Records from a data collection:
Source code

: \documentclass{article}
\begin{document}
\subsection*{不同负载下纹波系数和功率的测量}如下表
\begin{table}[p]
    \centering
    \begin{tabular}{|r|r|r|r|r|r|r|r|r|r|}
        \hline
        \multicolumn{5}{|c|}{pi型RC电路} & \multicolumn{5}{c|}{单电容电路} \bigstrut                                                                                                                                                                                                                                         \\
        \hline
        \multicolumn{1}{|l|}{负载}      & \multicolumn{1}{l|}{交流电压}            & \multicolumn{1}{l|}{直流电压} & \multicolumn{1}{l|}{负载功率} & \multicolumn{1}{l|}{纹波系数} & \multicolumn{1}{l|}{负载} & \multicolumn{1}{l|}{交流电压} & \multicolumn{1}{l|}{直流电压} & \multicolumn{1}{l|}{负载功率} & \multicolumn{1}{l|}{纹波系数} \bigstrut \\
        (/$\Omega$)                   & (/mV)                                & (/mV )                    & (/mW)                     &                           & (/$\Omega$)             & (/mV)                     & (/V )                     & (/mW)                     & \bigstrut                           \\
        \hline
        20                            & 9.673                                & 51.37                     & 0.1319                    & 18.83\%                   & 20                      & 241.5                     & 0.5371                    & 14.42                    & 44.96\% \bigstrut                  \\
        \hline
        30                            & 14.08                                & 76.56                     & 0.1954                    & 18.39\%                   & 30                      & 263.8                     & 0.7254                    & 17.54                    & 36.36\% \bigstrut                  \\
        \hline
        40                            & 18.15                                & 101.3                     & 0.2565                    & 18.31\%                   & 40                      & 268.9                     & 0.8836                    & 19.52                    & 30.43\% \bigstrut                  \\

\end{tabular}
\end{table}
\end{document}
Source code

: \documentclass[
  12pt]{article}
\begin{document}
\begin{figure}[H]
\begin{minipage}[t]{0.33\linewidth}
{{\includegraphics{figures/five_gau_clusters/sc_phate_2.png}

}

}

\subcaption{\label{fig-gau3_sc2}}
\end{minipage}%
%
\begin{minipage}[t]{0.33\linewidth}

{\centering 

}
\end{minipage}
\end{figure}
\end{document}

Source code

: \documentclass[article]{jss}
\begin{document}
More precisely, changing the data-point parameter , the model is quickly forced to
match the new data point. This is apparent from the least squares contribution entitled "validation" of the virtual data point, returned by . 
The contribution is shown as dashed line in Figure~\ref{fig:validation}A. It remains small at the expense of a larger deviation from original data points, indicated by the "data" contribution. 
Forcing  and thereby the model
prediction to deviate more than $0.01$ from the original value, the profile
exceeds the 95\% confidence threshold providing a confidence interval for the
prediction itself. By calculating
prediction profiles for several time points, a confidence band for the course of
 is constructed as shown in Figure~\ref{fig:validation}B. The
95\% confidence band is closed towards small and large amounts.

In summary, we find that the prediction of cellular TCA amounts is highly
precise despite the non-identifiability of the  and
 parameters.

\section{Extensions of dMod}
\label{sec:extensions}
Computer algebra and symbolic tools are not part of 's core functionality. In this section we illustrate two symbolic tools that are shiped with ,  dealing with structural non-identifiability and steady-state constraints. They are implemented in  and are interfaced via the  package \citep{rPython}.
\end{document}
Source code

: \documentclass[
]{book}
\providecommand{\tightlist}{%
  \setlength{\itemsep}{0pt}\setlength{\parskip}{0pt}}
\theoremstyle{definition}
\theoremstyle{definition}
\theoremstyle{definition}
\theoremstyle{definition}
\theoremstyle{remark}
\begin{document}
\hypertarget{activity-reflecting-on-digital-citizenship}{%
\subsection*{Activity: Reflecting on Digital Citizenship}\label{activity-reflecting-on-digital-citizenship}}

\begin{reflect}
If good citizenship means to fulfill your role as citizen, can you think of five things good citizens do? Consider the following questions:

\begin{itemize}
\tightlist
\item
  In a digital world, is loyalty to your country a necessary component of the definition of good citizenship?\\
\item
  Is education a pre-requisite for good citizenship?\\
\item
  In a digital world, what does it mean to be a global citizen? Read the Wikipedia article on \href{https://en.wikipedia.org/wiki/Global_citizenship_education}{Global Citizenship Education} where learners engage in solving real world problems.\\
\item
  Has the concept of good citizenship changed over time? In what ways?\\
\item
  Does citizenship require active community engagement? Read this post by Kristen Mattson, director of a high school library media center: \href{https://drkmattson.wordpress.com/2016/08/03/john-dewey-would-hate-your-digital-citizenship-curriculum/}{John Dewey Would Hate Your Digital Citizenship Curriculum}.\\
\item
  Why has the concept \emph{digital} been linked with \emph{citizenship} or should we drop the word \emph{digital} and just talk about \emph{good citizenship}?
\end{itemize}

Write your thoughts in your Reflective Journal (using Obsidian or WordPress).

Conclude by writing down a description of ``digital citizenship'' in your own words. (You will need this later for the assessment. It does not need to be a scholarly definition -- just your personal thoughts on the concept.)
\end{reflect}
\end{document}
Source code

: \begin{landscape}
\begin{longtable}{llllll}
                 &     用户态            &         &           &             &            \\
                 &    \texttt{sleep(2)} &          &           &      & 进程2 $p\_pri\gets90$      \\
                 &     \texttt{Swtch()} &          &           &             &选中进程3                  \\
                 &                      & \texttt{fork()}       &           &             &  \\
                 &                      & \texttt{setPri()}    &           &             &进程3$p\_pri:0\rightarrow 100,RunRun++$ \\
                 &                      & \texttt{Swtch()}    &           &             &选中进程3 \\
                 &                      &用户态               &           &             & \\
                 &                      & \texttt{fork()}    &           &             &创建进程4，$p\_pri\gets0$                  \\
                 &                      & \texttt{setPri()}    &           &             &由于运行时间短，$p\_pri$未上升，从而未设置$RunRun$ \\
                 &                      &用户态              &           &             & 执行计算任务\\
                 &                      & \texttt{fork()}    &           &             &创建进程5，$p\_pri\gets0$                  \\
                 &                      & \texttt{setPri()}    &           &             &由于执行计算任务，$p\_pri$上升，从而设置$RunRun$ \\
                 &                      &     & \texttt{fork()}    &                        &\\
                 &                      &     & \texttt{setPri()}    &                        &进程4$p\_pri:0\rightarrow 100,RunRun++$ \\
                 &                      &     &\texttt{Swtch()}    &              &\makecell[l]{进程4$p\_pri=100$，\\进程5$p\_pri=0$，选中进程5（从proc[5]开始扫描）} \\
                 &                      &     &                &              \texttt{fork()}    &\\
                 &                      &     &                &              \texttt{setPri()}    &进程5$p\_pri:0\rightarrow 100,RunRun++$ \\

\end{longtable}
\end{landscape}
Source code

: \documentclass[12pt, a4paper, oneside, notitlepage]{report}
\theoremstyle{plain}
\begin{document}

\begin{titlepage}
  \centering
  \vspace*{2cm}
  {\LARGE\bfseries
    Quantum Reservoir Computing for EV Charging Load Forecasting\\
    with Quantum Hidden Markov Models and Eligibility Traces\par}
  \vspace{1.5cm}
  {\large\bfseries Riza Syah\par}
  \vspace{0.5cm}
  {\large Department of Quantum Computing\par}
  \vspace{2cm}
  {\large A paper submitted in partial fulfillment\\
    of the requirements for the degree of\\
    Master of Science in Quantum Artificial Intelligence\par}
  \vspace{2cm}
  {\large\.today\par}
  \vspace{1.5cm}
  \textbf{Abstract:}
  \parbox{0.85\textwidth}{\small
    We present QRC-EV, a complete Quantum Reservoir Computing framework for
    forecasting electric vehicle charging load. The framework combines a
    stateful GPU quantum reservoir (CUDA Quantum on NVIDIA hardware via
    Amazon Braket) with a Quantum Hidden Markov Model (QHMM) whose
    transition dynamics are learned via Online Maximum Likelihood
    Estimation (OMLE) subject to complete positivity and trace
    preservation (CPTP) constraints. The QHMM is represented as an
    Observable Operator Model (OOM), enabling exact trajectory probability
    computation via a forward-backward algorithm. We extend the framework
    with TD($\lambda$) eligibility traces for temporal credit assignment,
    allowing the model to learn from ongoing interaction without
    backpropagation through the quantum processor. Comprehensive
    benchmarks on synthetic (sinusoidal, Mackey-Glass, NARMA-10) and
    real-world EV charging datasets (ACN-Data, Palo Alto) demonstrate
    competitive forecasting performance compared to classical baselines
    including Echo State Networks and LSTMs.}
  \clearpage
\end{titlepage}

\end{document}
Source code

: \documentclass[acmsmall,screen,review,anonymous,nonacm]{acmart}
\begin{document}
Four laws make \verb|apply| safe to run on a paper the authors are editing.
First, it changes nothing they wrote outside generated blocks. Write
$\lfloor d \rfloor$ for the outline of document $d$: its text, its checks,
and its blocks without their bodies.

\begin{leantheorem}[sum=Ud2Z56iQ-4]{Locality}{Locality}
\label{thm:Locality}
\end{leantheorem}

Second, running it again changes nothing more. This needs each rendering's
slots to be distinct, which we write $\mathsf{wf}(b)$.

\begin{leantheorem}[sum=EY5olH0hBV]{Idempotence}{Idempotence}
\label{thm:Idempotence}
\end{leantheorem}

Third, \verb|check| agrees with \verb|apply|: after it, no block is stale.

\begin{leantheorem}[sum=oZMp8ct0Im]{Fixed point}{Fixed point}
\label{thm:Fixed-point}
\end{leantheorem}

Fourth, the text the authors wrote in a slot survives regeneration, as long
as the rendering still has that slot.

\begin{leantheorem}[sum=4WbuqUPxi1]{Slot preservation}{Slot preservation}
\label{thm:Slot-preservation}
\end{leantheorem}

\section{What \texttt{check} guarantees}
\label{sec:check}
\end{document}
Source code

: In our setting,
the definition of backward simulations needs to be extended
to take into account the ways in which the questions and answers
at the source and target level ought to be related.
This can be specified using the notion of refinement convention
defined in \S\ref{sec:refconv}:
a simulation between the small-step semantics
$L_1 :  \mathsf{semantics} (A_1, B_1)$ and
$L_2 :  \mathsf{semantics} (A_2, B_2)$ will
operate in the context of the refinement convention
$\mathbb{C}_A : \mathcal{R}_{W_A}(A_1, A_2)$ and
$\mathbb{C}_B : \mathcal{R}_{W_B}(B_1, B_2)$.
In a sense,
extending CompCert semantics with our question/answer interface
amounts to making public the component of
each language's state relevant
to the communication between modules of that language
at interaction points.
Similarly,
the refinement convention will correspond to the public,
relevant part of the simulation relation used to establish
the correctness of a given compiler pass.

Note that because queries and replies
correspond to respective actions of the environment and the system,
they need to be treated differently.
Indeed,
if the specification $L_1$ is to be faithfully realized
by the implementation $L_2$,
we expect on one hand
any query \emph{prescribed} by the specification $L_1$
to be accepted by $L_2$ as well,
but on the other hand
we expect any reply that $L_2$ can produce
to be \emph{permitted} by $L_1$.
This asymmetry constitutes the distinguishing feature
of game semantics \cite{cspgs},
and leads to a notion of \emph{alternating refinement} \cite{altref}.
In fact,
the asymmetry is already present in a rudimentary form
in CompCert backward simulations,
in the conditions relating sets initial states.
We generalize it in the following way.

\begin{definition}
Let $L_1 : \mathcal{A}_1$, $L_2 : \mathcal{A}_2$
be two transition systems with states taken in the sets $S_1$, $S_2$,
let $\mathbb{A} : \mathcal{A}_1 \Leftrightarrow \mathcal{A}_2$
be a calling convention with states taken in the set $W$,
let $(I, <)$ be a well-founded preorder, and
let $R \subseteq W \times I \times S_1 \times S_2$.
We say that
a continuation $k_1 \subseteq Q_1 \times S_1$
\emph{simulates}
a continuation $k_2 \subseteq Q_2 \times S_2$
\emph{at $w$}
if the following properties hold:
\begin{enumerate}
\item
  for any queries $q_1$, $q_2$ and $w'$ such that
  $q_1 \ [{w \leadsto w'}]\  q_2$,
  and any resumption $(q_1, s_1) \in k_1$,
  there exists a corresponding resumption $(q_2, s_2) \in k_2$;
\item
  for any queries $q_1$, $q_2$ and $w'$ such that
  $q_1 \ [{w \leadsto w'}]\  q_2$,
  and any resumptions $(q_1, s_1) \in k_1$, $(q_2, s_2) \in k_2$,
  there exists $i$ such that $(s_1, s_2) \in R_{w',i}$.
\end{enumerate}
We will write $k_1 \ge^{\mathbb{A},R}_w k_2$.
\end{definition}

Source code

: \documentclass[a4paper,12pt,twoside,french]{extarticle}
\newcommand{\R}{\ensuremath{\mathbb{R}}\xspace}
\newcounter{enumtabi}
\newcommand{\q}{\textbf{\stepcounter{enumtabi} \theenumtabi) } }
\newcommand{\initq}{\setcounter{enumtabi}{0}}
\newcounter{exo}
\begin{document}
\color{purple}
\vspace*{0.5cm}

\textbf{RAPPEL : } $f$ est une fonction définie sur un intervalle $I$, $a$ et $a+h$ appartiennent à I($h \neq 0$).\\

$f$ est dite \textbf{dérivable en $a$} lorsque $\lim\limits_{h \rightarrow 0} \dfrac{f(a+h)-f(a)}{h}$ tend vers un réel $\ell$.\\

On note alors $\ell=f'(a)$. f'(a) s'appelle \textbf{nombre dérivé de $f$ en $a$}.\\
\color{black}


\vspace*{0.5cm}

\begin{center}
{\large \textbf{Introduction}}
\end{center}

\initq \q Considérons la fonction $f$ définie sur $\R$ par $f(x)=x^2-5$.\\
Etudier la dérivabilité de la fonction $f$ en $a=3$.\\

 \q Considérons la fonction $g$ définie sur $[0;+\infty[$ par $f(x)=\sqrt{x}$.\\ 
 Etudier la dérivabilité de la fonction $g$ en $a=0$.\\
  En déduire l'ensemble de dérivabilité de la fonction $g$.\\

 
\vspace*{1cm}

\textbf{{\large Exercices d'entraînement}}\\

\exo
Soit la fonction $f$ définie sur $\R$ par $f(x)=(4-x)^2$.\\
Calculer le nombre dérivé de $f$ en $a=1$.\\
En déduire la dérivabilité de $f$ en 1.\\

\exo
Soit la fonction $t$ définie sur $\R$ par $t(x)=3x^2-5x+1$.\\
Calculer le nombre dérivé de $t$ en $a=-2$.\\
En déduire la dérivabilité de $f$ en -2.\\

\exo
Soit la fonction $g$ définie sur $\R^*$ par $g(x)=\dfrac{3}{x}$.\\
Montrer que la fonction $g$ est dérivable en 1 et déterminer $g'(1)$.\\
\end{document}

- _How to complete this task_:
Out of the entries, pull every line that mentions "fonction".

- _Response area_:
\textbf{RAPPEL : } $f$ est une fonction définie sur un intervalle $I$, $a$ et $a+h$ appartiennent à I($h \neq 0$).\\
\initq \q Considérons la fonction $f$ définie sur $\R$ par $f(x)=x^2-5$.\\
Etudier la dérivabilité de la fonction $f$ en $a=3$.\\
 \q Considérons la fonction $g$ définie sur $[0;+\infty[$ par $f(x)=\sqrt{x}$.\\ 
 Etudier la dérivabilité de la fonction $g$ en $a=0$.\\
  En déduire l'ensemble de dérivabilité de la fonction $g$.\\
Soit la fonction $f$ définie sur $\R$ par $f(x)=(4-x)^2$.\\
Soit la fonction $t$ définie sur $\R$ par $t(x)=3x^2-5x+1$.\\
Soit la fonction $g$ définie sur $\R^*$ par $g(x)=\dfrac{3}{x}$.\\
Montrer que la fonction $g$ est dérivable en 1 et déterminer $g'(1)$.\\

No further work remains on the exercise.